Reyes, 42, returned to work at the fast food chain and became ill; She believes she was infected the day she didn’t wear a mask or gloves at work.
“The children were upset,” said Reyes, who lives without permission in the country. “They always wanted to come into my room to be with me. We were all desperate in different ways, and I was depressed about everything that was happening. ”
Although he survived to tell his story, Reyes now has two fears: medical bills and the lack of seriousness with which some people in his community take the virus.
Due to Hispanics’ initial reluctance to test for coronavirus, authorities have run sites to test their communities, including some grocery stores.
In Guadalupe, Arizona, hundreds of people living with family members in small adobe houses lined up in the scorching sun on May 28 and 29 for free tests in the main plaza. 11% of them tested positive for COVID-19.
“We have families that do not have piped water, we have families that do not have electricity,” said Guadalupe Mayor Valerie Molina. “We have many members of the community who do not leave Guadalupe and we thought that the best way to do the test was to bring it to them.”
Molina issued a decree on Friday for masks to be worn in public areas of the community.
Health authorities and community leaders say testing Latinos is particularly important because it is a group that has been returning to work in large numbers and lacks benefits such as paid sick leave.

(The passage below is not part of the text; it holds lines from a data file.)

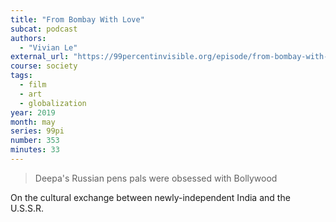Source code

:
 ```yaml
---
title: "From Bombay With Love"
subcat: podcast
authors:
  - "Vivian Le"
external_url: "https://99percentinvisible.org/episode/from-bombay-with-love"
course: society
tags:
  - film
  - art
  - globalization
year: 2019
month: may
series: 99pi
number: 353
minutes: 33
---
```


> Deepa's Russian pens pals were obsessed with Bollywood

On the cultural exchange between newly-independent India and the U.S.S.R.

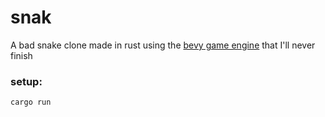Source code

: # snak
A bad snake clone made in rust using the [bevy game engine](https://bevyengine.org/) that I'll never finish

### setup: 
```
cargo run
```
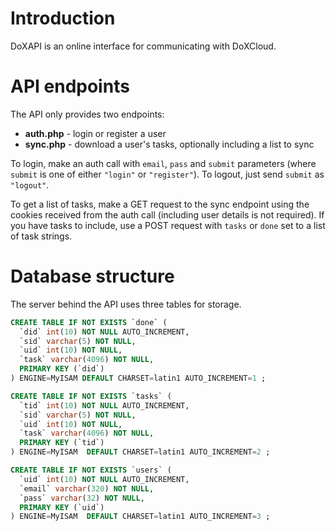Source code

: Introduction
============

DoXAPI is an online interface for communicating with DoXCloud.


API endpoints
=============

The API only provides two endpoints:

* **auth.php** - login or register a user
* **sync.php** - download a user's tasks, optionally including a list to sync

To login, make an auth call with `email`, `pass` and `submit` parameters (where `submit` is one of either `"login"` or `"register"`).  To logout, just send `submit` as `"logout"`.

To get a list of tasks, make a GET request to the sync endpoint using the cookies received from the auth call (including user details is not required).  If you have tasks to include, use a POST request with `tasks` or `done` set to a list of task strings.


Database structure
==================

The server behind the API uses three tables for storage.

```sql
CREATE TABLE IF NOT EXISTS `done` (
  `did` int(10) NOT NULL AUTO_INCREMENT,
  `sid` varchar(5) NOT NULL,
  `uid` int(10) NOT NULL,
  `task` varchar(4096) NOT NULL,
  PRIMARY KEY (`did`)
) ENGINE=MyISAM DEFAULT CHARSET=latin1 AUTO_INCREMENT=1 ;

CREATE TABLE IF NOT EXISTS `tasks` (
  `tid` int(10) NOT NULL AUTO_INCREMENT,
  `sid` varchar(5) NOT NULL,
  `uid` int(10) NOT NULL,
  `task` varchar(4096) NOT NULL,
  PRIMARY KEY (`tid`)
) ENGINE=MyISAM  DEFAULT CHARSET=latin1 AUTO_INCREMENT=2 ;

CREATE TABLE IF NOT EXISTS `users` (
  `uid` int(10) NOT NULL AUTO_INCREMENT,
  `email` varchar(320) NOT NULL,
  `pass` varchar(32) NOT NULL,
  PRIMARY KEY (`uid`)
) ENGINE=MyISAM  DEFAULT CHARSET=latin1 AUTO_INCREMENT=3 ;
```

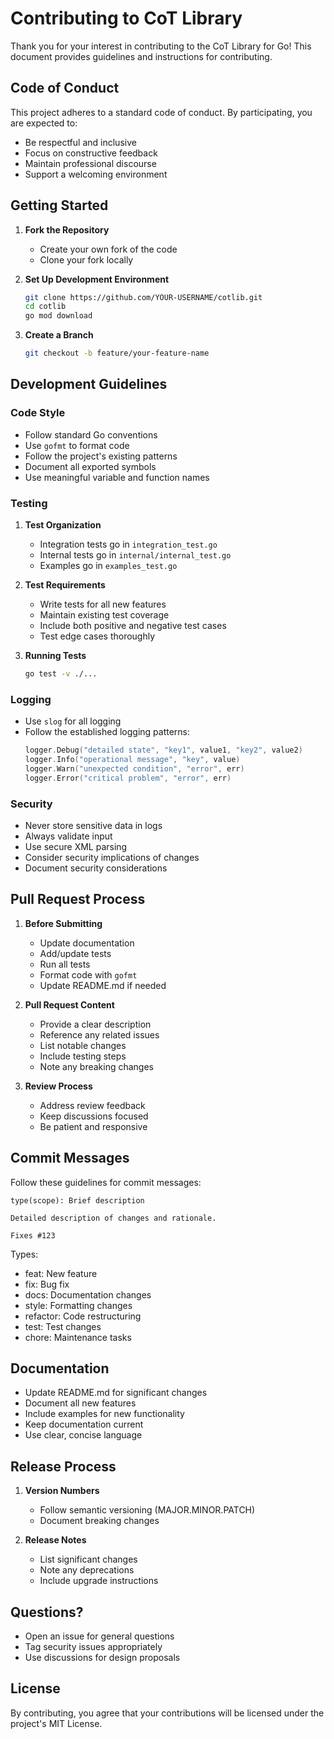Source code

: # Contributing to CoT Library

Thank you for your interest in contributing to the CoT Library for Go! This document provides guidelines and instructions for contributing.

## Code of Conduct

This project adheres to a standard code of conduct. By participating, you are expected to:
- Be respectful and inclusive
- Focus on constructive feedback
- Maintain professional discourse
- Support a welcoming environment

## Getting Started

1. **Fork the Repository**
   - Create your own fork of the code
   - Clone your fork locally

2. **Set Up Development Environment**
   ```bash
   git clone https://github.com/YOUR-USERNAME/cotlib.git
   cd cotlib
   go mod download
   ```

3. **Create a Branch**
   ```bash
   git checkout -b feature/your-feature-name
   ```

## Development Guidelines

### Code Style

- Follow standard Go conventions
- Use `gofmt` to format code
- Follow the project's existing patterns
- Document all exported symbols
- Use meaningful variable and function names

### Testing

1. **Test Organization**
   - Integration tests go in `integration_test.go`
   - Internal tests go in `internal/internal_test.go`
   - Examples go in `examples_test.go`

2. **Test Requirements**
   - Write tests for all new features
   - Maintain existing test coverage
   - Include both positive and negative test cases
   - Test edge cases thoroughly

3. **Running Tests**
   ```bash
   go test -v ./...
   ```

### Logging

- Use `slog` for all logging
- Follow the established logging patterns:
  ```go
  logger.Debug("detailed state", "key1", value1, "key2", value2)
  logger.Info("operational message", "key", value)
  logger.Warn("unexpected condition", "error", err)
  logger.Error("critical problem", "error", err)
  ```

### Security

- Never store sensitive data in logs
- Always validate input
- Use secure XML parsing
- Consider security implications of changes
- Document security considerations

## Pull Request Process

1. **Before Submitting**
   - Update documentation
   - Add/update tests
   - Run all tests
   - Format code with `gofmt`
   - Update README.md if needed

2. **Pull Request Content**
   - Provide a clear description
   - Reference any related issues
   - List notable changes
   - Include testing steps
   - Note any breaking changes

3. **Review Process**
   - Address review feedback
   - Keep discussions focused
   - Be patient and responsive

## Commit Messages

Follow these guidelines for commit messages:

```
type(scope): Brief description

Detailed description of changes and rationale.

Fixes #123
```

Types:
- feat: New feature
- fix: Bug fix
- docs: Documentation changes
- style: Formatting changes
- refactor: Code restructuring
- test: Test changes
- chore: Maintenance tasks

## Documentation

- Update README.md for significant changes
- Document all new features
- Include examples for new functionality
- Keep documentation current
- Use clear, concise language

## Release Process

1. **Version Numbers**
   - Follow semantic versioning (MAJOR.MINOR.PATCH)
   - Document breaking changes

2. **Release Notes**
   - List significant changes
   - Note any deprecations
   - Include upgrade instructions

## Questions?

- Open an issue for general questions
- Tag security issues appropriately
- Use discussions for design proposals

## License

By contributing, you agree that your contributions will be licensed under the project's MIT License.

The passenger is apparently a well-known activist on social media.
“People continue to go to work before they really feel sick and get tested,” said Pilar Rocha-Goldberg, executive director of El Centro Hispano, an activist group in North Carolina.

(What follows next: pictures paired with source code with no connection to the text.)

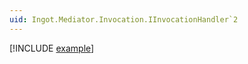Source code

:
 ```yaml
---
uid: Ingot.Mediator.Invocation.IInvocationHandler`2
---
```


[!INCLUDE [example](../Fragments/handler-devx-tip.md)]
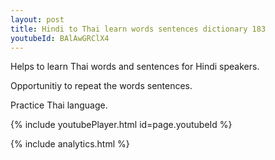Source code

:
 ```yaml
---
layout: post
title: Hindi to Thai learn words sentences dictionary 183 
youtubeId: BAlAwGRClX4
---
```

 
 
Helps to learn Thai words and sentences for Hindi speakers.

Opportunitiy to repeat the words sentences. 

Practice Thai language. 
 
{% include youtubePlayer.html id=page.youtubeId %}
 
 
{% include analytics.html %}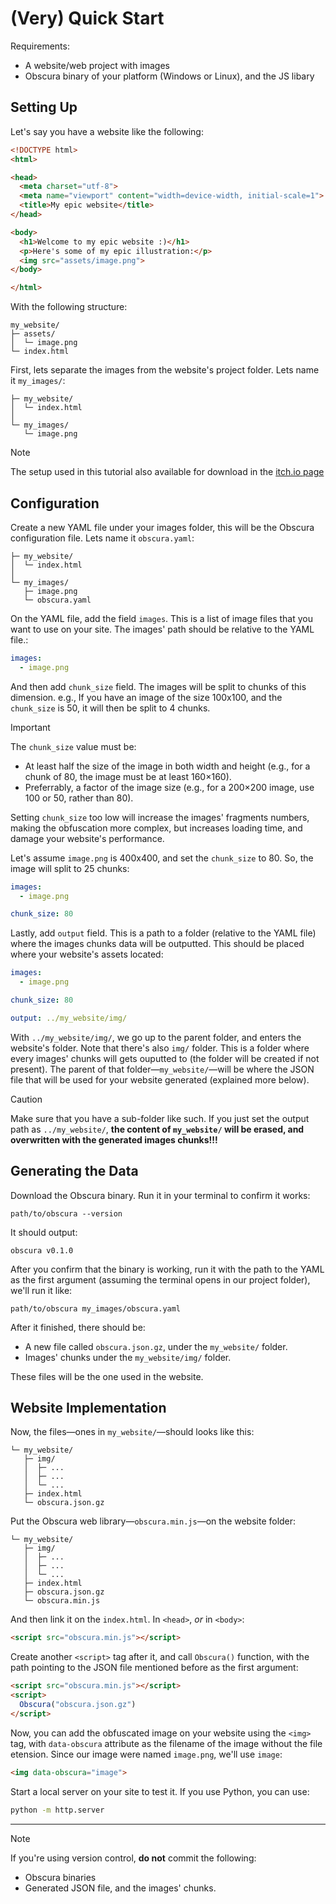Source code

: # (Very) Quick Start

Requirements:
- A website/web project with images
- Obscura binary of your platform (Windows or Linux), and the JS libary

## Setting Up

Let's say you have a website like the following:
```html
<!DOCTYPE html>
<html>

<head>
  <meta charset="utf-8">
  <meta name="viewport" content="width=device-width, initial-scale=1">
  <title>My epic website</title>
</head>

<body>
  <h1>Welcome to my epic website :)</h1>
  <p>Here's some of my epic illustration:</p>
  <img src="assets/image.png">
</body>

</html>
```

With the following structure:
```
my_website/
├─ assets/
│  └─ image.png
└─ index.html
```

First, lets separate the images from the website's project folder. Lets name it `my_images/`:
```
├─ my_website/
│  └─ index.html
│  
└─ my_images/
   └─ image.png
```

> [!NOTE]
> The setup used in this tutorial also available for download in the [itch.io page](https://nnda.itch.io/obscura)

## Configuration

Create a new YAML file under your images folder, this will be the Obscura configuration file. Lets name it `obscura.yaml`:
```
├─ my_website/
│  └─ index.html
│  
└─ my_images/
   ├─ image.png
   └─ obscura.yaml
```

On the YAML file, add the field `images`. This is a list of image files that you want to use on your site. The images' path should be relative to the YAML file.:
```yaml
images:
  - image.png
```

And then add `chunk_size` field. The images will be split to chunks of this dimension. e.g., If you have an image of the size 100x100, and the `chunk_size` is 50, it will then be split to 4 chunks. 

> [!IMPORTANT]
> The `chunk_size` value must be:
> - At least half the size of the image in both width and height (e.g., for a chunk of 80, the image must be at least 160×160).
> - Preferrably, a factor of the image size (e.g., for a 200×200 image, use 100 or 50, rather than 80).
> 
> Setting `chunk_size` too low will increase the images' fragments numbers, making the obfuscation more complex, but increases loading time, and damage your website's performance.

Let's assume `image.png` is 400x400, and set the `chunk_size` to 80. So, the image will split to 25 chunks:
```yaml
images:
  - image.png

chunk_size: 80
```

Lastly, add `output` field. This is a path to a folder (relative to the YAML file) where the images chunks data will be outputted. This should be placed where your website's assets located:
```yaml
images:
  - image.png

chunk_size: 80

output: ../my_website/img/
```
With `../my_website/img/`, we go up to the parent folder, and enters the website's folder. Note that there's also `img/` folder. This is a folder where every images' chunks will gets ouputted to (the folder will be created if not present). The parent of that folder—`my_website/`—will be where the JSON file that will be used for your website generated (explained more below).

> [!CAUTION]
> Make sure that you have a sub-folder like such. If you just set the output path as `../my_website/`, **the content of `my_website/` will be erased, and overwritten with the generated images chunks!!!**

## Generating the Data

Download the Obscura binary. Run it in your terminal to confirm it works:
```
path/to/obscura --version
```
It should output:
```
obscura v0.1.0
```

After you confirm that the binary is working, run it with the path to the YAML as the first argument (assuming the terminal opens in our project folder), we'll run it like:
```
path/to/obscura my_images/obscura.yaml
```

After it finished, there should be:
- A new file called `obscura.json.gz`, under the `my_website/` folder.
- Images' chunks under the `my_website/img/` folder.

These files will be the one used in the website.

## Website Implementation

Now, the files—ones in `my_website/`—should looks like this:
```
└─ my_website/
   ├─ img/
   │  ├─ ...
   │  ├─ ...
   │  └─ ...
   ├─ index.html
   └─ obscura.json.gz
```

Put the Obscura web library—`obscura.min.js`—on the website folder:
```
└─ my_website/
   ├─ img/
   │  ├─ ...
   │  ├─ ...
   │  └─ ...
   ├─ index.html
   ├─ obscura.json.gz
   └─ obscura.min.js
```

And then link it on the `index.html`. In `<head>`, _or_ in `<body>`:
```html
<script src="obscura.min.js"></script>
```

Create another `<script>` tag after it, and call `Obscura()` function, with the path pointing to the JSON file mentioned before as the first argument:
```html
<script src="obscura.min.js"></script>
<script>
  Obscura("obscura.json.gz")
</script>
```

Now, you can add the obfuscated image on your website using the `<img>` tag, with `data-obscura` attribute as the filename of the image without the file etension.
Since our image were named `image.png`, we'll use `image`:
```html
<img data-obscura="image">
```

Start a local server on your site to test it. If you use Python, you can use:
```sh
python -m http.server
```

---

> [!NOTE]
> If you're using version control, **do not** commit the following:
> - Obscura binaries
> - Generated JSON file, and the images' chunks.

Dr. Viviana Martinez-Bianchi, a family doctor in Durham and director of health equity at Duke University, said more needs to be done to help Hispanics get tested near where they live. And authorities are looking for alternatives to help villagers voluntarily confine themselves if they become ill or suspect they are infected and are awaiting test results. Chattanooga authorities are evaluating the possibility of providing direct financial assistance to families and assigning a unit of the county special team against COVID-19 to the problem of disparity among Latinos.
“It seems to me that this pandemic has highlighted the problems that have always plagued our community and that we have been fighting against,” said Dr. Michelle LaRue, senior administrator for health and social services at CASA, an organization that assists Latinos in Maryland. “You know: job security, language problems, health insurance and health services.”
Both Martinez and Reyes said they wish they hadn’t waited to see the doctor.
“People are dying in our community,” said Reyes. “I want people to understand and take the situation seriously.”
Six weeks after leaving the hospital, Martínez is still weak and has trouble sleeping.
“I shouldn’t have taken the risk because I also scared my children,” he added. “I couldn’t breathe, my kids were scared and I had no one to take care of them for me.”